I grew up on comics. When I was a kid, when I was sick, my parents would bring me Tales From the Crypt. That probably explains a lot about my twisted imagination. Then when I was a teenager, I was obsessed with Vertigo, Marvel, DC, superhero stuff. Then in college I got into more indie and underground comics. But then my career led me to a lot of nonfiction work, as well as being professional dominatrix and erotic filmmaker. And then in my 30s there’s been a lot of focus on nonfiction media-making, I do a podcast called Why Are People Into That? that’s all about queer and kinky sexuality. Comics and genre fiction was the one last thing that I was just a fan of, [jokingly] something that brought me pleasure that I had not professionalized.
And then a queer editor who had listened to my podcast for years asked me if I would be interested in writing comics. And I was like, that’s so interesting, because nothing about my work would reveal how much I love comics, but he just had that intuition. And he was totally right. I got this crash course in how to write fiction, how to write comics, how to navigate the comics business and medium.
All the artists that I’ve worked with have taught me so much about sequential art and visual storytelling. All the editors and designers I’ve worked with have taught me so much. I know all of these political themes have a lot of vitality and emotion and meaning to them, and I know how to write dialogue from doing radio, but then I need to also make sure that windows get smashed and people get mutilated and people have to die, there’s got to be stakes. There needs to be punching and exploding.
And that made me realize, “Oh yeah, when I think about the comics that I love, that’s not the first thing that I remember. Oh, I loved that one fight scene.” But I actually do really love those, so I had to be very meticulous about learning how to pace an action sequence and build suspense and all that stuff. I have had so much amazing support.

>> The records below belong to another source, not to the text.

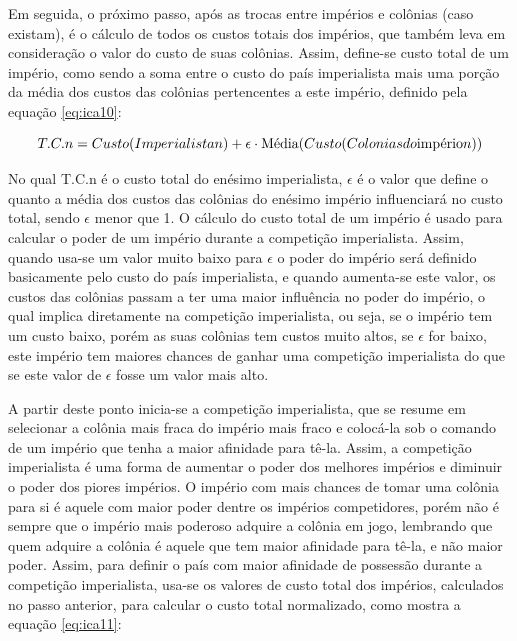 Em seguida, o próximo passo, após as trocas entre impérios e colônias (caso existam), é o cálculo de todos os custos totais dos impérios, que também leva em consideração o valor do custo de suas colônias. Assim, define-se custo total de um império, como sendo a soma entre o custo do país imperialista mais uma porção da média dos custos das colônias pertencentes a este império, definido pela equação \ref{eq:ica10}:

\begin{equation}
\label{eq:ica10}
T.C.n =   Custo(Imperialista n) + \\
 \epsilon \cdot \text{Média}(Custo(Colonias do \text{império} n))
\end{equation}

No qual T.C.n é o custo total do enésimo imperialista, \(\epsilon\)  é o valor que define o quanto a média dos custos das colônias do enésimo império influenciará no custo total, sendo \(\epsilon\) menor que 1. O cálculo do custo total de um império é usado para calcular o poder de um império durante a competição imperialista. Assim, quando usa-se um valor muito baixo para \(\epsilon\) o poder do império será definido basicamente pelo custo do país imperialista, e quando aumenta-se este valor, os custos das colônias passam a ter uma maior influência no poder do império, o qual implica diretamente na competição imperialista, ou seja, se o império tem um custo baixo, porém as suas colônias tem custos muito altos, se \(\epsilon\) for baixo, este império tem maiores chances de ganhar uma competição imperialista do que se este valor de \(\epsilon\) fosse um valor mais alto.

A partir deste ponto inicia-se a competição imperialista, que se resume em selecionar a colônia mais fraca do império mais fraco e colocá-la sob o comando de um império que tenha a maior afinidade para tê-la. Assim, a competição imperialista é uma forma de aumentar o poder dos melhores impérios e diminuir o poder dos piores impérios. O império com mais chances de tomar uma colônia para si é aquele com maior poder dentre os impérios competidores, porém não é sempre que o império mais poderoso adquire a colônia em jogo, lembrando que quem adquire a colônia é aquele que tem maior afinidade para tê-la, e não maior poder. Assim, para definir o país com maior afinidade de possessão durante a competição imperialista, usa-se os valores de custo total dos impérios, calculados no passo anterior, para calcular o custo total normalizado, como mostra a equação \ref{eq:ica11}:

I love that comics is such a collaborative medium because a lot of the work that I’ve done has been very isolated and it feels really good to work with people and to continue to learn. And to have people check you on your biases, or to stay in your lane, or things you might not know how to do as well as they. And also to know when to be like, “No, no, this is how this is going to be, I’m going to die on this hill.”
It’s been really great and I have to say being at New York Comic Con, going to Flame Con, which is an awesome queer comic con here in New York ... I just love being around comics people, both fans and creators — and business people, now that I know what it’s like to be on both sides of the booth. And even the fact that here at the con there’s also stuff about the kinds of movies and TV and literature that I love. I’m just so happy to be working in this world.
Safe Sex was initially going to run under DC Comics’ recently shuttered Vertigo line, and has since found a home at Image. Is there anything you’d like to share about that transition?
The people that I worked with when this book was in development at DC gave me so much support. I am so grateful to them, and there were also a lot of people just in the comics business in general, all over the place, who were really supportive of me; giving me so much advice about where to take it when DC decided not to publish it. Image completely welcomed me with open arms, and like I said, I love Vertigo books, I grew up on them. And in reality, the books that have that are the most exciting to me right now — Bitch Planet, The Wicked + The Divine, Saga, Paper Girls — not to just list Brian K. Vaughan books, but — those books that are fucking weird and gory and sexually explicit and just, like, adult, and not to mention queer, and not to mention really interesting art really interesting world building. They’re all Image books. So I really think that I’m in the right place.
Safe Sex #1 came out on Sept. 25, 2019, and #2 hits shelves this week.